Regulation of passive potassium transport of normal and transformed 3T3 mouse cell cultures by external calcium concentration and temperature.

Regulation of passive potassium ion transport by the external calcium concentration and temperature was studied on cell cultures of 3T3 mouse cells and their DNA-virus transformed derivatives. Upon lowering of external calcium concentration, passive potassium efflux generally exhibits a sharp increase at about 0.1 mM. The fraction of calcium-regulated potassium efflux is largely independent of temperature in the cases of the transformed cells, but shows a sharp increase for 3T3 cells upon increasing temperature above 32 degrees C. In the same range of temperature, the 3T3 cells exhibit the phenomenon of high-temperature inactivation of the residual potassium efflux at 1 mM external calcium. At comparable cellular growth densities, the transformed cell lines do not show high-temperature inactivation of "residual" potassium efflux. These results are consistent with the notion of a decisive role of the internal K+ concentration in the cell-density dependent regulation of cell proliferation.

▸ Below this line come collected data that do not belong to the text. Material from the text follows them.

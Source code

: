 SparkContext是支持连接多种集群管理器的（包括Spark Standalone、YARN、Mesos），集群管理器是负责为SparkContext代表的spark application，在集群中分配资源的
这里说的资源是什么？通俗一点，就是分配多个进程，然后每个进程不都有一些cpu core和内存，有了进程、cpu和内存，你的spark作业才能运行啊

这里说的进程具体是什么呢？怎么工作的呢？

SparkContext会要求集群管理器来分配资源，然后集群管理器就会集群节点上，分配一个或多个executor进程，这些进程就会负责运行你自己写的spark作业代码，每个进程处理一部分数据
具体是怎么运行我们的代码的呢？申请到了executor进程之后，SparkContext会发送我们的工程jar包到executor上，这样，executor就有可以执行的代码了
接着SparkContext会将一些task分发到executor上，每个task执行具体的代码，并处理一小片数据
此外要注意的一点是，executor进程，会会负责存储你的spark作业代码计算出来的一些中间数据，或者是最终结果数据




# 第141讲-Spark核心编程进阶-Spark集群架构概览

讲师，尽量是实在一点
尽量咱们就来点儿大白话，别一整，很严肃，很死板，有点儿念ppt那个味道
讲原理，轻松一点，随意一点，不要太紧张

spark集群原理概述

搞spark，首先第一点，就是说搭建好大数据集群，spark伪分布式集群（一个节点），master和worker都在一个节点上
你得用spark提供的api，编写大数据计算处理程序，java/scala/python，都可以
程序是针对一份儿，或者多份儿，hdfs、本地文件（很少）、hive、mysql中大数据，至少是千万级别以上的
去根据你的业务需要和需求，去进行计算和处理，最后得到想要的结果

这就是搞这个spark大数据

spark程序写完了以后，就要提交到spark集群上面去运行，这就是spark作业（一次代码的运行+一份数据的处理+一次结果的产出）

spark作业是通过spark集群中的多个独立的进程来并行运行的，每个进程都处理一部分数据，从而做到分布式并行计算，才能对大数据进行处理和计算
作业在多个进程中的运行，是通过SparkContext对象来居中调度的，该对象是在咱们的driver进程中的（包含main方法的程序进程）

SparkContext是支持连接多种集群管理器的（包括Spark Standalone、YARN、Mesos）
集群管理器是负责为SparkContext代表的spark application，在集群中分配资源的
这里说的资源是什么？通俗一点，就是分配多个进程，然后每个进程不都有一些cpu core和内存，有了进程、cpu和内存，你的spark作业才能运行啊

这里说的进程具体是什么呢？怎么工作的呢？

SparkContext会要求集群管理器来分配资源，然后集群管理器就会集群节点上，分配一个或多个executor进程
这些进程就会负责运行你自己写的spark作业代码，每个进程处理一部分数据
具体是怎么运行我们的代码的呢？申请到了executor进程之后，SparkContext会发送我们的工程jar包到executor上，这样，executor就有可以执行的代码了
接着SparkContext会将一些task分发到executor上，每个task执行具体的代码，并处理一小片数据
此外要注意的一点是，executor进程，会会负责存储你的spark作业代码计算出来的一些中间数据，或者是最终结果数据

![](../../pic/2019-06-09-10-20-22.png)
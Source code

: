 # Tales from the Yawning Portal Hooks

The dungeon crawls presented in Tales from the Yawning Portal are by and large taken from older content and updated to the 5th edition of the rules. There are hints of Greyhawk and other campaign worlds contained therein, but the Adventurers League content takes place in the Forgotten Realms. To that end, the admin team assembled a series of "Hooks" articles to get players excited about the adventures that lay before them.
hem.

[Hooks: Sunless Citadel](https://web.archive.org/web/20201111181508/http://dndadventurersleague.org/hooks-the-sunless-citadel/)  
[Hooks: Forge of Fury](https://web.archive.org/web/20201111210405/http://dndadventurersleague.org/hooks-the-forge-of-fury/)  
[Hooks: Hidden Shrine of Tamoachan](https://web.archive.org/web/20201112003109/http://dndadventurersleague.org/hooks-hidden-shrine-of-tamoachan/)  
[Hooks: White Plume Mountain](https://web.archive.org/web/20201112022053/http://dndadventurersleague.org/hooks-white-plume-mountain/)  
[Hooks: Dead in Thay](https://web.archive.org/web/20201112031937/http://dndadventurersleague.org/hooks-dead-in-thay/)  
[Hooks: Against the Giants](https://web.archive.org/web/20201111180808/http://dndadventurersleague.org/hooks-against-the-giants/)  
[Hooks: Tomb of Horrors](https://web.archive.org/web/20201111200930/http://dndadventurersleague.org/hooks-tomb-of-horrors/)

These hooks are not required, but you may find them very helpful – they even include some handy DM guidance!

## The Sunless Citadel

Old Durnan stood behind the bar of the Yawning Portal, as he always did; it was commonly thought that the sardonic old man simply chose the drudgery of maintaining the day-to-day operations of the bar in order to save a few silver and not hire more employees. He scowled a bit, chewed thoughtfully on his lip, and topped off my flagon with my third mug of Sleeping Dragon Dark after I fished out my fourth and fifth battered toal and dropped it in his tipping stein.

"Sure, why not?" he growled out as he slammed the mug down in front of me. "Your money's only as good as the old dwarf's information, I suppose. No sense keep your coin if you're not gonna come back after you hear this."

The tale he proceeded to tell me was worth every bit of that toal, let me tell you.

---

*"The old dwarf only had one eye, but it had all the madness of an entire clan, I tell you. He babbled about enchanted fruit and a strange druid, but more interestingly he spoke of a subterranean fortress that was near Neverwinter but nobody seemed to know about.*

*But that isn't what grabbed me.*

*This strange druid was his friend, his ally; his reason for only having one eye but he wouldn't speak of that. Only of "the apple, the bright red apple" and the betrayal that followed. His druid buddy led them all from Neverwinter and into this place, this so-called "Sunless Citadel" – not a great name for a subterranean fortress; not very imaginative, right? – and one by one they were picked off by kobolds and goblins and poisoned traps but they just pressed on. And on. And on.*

In particular, the growth-inhibiting effect of lowering the external Ca2+ concentrations is considered as largely due to a rise of passive K+ efflux and a subsequent decrease of internal K+ concentration. The experimental data on the Ca2+ dependence of passive K+ flux are quantitatively described by a theoretical model based on the constant field relations including negative surface charges on the external face of the membrane, which cooperatively bind Ca2+ ions and may concomitantly undergo a lateral redistribution. The present evidence is consistent with acidic phospholipids as representing these negative surface charges.